Python 데이터 분석
다중회귀모델 예제(degree)
코딩탕탕
2022. 11. 17. 12:34

# 회귀분석 : 선형회귀, 다항회귀
import pandas as pd
import numpy as np
from sklearn.preprocessing import PolynomialFeatures
from sklearn.linear_model import LinearRegression
from sklearn.metrics import r2_score
import matplotlib.pyplot as plt
plt.rc('font', family = 'malgun gothic')
df = pd.read_csv('../testdata/housing.data', header = None, sep = '\s+') # sep = 공백으로 구분
df.columns = ['CRIM','ZN','INDUS','CHAS','NOX','RM','AGE','DIS','RAD','TAX','PTRATIO','B','LSTAT','MEDV']

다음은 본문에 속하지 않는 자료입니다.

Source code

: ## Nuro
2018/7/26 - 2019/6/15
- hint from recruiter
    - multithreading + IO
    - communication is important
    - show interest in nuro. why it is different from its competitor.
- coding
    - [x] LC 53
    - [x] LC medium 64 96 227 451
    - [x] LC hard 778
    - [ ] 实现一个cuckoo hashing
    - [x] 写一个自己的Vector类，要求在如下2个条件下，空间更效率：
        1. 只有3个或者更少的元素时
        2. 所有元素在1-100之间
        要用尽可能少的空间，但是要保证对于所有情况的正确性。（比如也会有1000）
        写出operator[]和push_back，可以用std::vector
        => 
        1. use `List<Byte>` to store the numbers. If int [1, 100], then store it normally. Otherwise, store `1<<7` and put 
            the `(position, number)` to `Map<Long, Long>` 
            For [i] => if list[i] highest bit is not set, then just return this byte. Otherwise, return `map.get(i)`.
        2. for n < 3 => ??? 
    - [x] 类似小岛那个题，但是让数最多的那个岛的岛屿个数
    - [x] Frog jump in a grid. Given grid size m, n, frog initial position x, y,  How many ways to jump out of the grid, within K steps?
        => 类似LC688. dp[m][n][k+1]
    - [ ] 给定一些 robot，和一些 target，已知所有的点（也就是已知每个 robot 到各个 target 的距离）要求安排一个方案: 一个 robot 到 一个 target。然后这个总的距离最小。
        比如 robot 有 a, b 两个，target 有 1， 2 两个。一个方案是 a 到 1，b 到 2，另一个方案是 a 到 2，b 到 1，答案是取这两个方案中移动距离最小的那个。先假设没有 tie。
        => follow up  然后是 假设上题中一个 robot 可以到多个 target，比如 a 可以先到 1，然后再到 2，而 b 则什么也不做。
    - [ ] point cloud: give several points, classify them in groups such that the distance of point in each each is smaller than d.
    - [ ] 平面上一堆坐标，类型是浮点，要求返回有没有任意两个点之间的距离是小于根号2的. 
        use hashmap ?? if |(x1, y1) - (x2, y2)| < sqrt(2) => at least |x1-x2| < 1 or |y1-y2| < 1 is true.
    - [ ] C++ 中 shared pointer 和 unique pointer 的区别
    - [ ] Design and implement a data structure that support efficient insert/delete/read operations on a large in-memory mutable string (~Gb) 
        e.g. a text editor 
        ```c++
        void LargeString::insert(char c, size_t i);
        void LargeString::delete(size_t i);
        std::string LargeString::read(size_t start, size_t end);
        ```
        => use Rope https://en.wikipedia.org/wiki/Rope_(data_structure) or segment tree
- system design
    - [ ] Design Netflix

print(df.head(3), df.shape) # (506, 14)
print(df.corr()) # 상관관계 호출
x = df[['LSTAT']].values # metrics 로 넣어준다.
print(x[:3])
y = df['MEDV'].values
print(y[:3])
model = LinearRegression()
# 단순회귀
model.fit(x, y)
x_fit = np.arange(x.min(), x.max(), 1)[:, np.newaxis] # 1은 1차원을 의미
# print(x_fit)
y_lin_fit = model.predict(x_fit) # 그래프 표시용
# print(y_lin_fit)
model_r2 = r2_score(y, model.predict(x))
print('model_r2 :', model_r2)
# 다항회귀
quad = PolynomialFeatures(degree = 2) # 2열 추가
cubic = PolynomialFeatures(degree = 3)
x_quad = quad.fit_transform(x)
x_cubic = cubic.fit_transform(x)
# degree = 2
model.fit(x_quad, y)
y_quad_fit = model.predict(quad.fit_transform(x_fit)) # 그래프 표시용
q_r2 = r2_score(y, model.predict(x_quad))
print('q_r2 :',q_r2)
# degree = 3
model.fit(x_cubic, y)
y_cubic_fit = model.predict(cubic.fit_transform(x_fit)) # 그래프 표시용
c_r2 = r2_score(y, model.predict(x_cubic))
print('c_r2 :',c_r2)
# 시각화
plt.scatter(x, y, c = 'lightgray', label = '학습 데이터')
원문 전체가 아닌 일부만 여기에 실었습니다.